Work item:
Using the records that follow, work out the number of lines with the word "recreation" in them; reply with that number only.

Saved entries:
= Beginning of Section =
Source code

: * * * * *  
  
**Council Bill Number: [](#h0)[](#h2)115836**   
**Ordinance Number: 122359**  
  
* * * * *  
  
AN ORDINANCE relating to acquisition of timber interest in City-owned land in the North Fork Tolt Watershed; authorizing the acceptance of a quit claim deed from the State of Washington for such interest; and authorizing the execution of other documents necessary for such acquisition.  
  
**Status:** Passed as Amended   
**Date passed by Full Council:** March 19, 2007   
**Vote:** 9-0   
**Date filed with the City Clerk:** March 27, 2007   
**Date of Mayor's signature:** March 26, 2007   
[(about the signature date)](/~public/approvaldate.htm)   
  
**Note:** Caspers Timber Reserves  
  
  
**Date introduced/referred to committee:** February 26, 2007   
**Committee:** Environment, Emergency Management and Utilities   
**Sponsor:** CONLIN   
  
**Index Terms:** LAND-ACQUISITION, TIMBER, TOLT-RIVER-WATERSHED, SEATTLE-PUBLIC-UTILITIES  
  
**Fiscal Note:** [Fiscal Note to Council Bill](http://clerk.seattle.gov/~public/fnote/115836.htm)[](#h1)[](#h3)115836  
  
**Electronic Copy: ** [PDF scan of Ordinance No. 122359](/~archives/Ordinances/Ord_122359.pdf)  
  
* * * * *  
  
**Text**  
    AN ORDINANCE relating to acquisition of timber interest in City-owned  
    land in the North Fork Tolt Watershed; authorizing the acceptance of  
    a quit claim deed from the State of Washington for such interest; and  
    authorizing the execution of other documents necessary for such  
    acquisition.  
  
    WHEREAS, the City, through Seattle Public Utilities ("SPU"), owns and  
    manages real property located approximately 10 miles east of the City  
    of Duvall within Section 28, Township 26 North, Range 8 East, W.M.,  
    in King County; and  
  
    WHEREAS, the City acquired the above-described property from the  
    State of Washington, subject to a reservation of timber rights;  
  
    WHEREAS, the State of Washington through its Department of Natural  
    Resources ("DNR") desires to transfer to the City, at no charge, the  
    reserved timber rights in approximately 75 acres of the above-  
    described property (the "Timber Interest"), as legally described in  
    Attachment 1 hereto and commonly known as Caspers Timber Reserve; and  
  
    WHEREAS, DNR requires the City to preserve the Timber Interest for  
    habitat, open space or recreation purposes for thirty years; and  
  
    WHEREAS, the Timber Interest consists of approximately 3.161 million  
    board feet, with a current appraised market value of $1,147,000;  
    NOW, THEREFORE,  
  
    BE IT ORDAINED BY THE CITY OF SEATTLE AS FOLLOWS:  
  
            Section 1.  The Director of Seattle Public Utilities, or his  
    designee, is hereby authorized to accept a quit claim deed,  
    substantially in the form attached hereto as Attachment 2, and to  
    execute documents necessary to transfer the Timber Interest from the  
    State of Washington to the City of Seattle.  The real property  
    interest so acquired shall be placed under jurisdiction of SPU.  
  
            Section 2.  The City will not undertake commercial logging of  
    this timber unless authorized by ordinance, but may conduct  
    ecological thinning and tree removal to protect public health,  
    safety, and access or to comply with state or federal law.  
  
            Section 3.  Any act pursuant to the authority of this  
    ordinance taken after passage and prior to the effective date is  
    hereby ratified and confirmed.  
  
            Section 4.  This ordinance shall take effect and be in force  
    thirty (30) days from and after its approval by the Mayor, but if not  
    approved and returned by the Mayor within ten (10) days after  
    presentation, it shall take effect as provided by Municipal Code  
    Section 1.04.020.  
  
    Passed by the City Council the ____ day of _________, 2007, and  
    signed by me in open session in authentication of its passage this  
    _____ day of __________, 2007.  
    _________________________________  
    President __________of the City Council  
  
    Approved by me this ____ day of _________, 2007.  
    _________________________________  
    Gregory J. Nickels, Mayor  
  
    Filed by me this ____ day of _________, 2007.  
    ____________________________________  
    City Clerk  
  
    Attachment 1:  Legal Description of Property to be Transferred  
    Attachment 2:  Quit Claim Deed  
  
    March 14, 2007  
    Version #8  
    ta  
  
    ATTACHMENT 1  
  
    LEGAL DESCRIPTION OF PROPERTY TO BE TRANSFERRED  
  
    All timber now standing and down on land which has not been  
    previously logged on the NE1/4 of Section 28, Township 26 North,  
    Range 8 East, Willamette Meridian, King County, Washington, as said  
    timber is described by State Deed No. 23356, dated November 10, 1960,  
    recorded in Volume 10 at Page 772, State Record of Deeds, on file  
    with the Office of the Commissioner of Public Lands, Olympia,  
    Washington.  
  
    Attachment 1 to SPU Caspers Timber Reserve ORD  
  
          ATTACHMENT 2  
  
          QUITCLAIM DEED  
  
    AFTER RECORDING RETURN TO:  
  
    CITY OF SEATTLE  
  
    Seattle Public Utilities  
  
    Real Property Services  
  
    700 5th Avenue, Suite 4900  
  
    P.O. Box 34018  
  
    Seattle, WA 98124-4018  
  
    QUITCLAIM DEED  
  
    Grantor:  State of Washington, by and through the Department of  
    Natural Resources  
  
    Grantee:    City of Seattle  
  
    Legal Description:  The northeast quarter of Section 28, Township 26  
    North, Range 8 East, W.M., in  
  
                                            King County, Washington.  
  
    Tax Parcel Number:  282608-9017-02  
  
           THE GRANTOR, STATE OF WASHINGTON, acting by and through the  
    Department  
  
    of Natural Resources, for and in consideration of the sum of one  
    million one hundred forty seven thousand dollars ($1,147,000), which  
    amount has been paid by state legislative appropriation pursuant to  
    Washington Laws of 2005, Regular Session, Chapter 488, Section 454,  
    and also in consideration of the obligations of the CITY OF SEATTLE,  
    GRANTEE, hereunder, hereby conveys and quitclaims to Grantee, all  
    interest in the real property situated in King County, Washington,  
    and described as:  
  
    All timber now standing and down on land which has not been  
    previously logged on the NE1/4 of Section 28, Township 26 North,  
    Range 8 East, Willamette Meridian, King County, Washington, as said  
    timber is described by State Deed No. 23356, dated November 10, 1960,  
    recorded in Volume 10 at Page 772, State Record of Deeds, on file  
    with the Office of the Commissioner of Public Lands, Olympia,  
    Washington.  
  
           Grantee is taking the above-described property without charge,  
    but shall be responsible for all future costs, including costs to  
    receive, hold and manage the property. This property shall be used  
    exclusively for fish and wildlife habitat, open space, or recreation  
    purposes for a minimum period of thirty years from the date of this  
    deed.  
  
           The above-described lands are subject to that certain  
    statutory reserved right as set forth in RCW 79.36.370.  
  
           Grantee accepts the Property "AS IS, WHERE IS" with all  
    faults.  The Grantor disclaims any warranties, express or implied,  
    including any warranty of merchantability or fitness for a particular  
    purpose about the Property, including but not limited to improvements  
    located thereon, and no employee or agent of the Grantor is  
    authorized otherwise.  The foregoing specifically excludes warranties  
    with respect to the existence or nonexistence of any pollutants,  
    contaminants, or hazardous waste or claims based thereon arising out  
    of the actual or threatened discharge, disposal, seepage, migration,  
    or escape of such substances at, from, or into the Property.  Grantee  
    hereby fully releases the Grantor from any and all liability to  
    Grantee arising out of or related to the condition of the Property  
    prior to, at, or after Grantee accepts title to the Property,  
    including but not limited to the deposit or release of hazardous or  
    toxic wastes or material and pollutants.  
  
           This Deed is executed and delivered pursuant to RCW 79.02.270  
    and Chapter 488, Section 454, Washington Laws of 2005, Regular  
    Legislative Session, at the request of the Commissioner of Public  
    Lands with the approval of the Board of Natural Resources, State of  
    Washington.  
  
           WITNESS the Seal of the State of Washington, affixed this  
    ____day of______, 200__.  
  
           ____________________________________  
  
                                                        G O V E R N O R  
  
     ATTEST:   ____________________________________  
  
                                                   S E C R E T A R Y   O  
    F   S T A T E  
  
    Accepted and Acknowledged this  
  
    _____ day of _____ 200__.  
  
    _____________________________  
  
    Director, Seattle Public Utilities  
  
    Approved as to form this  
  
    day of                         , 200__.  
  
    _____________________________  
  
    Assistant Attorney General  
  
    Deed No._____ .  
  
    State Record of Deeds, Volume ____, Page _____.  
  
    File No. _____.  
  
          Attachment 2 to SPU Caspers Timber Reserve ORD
= End of Section =
Response area:
2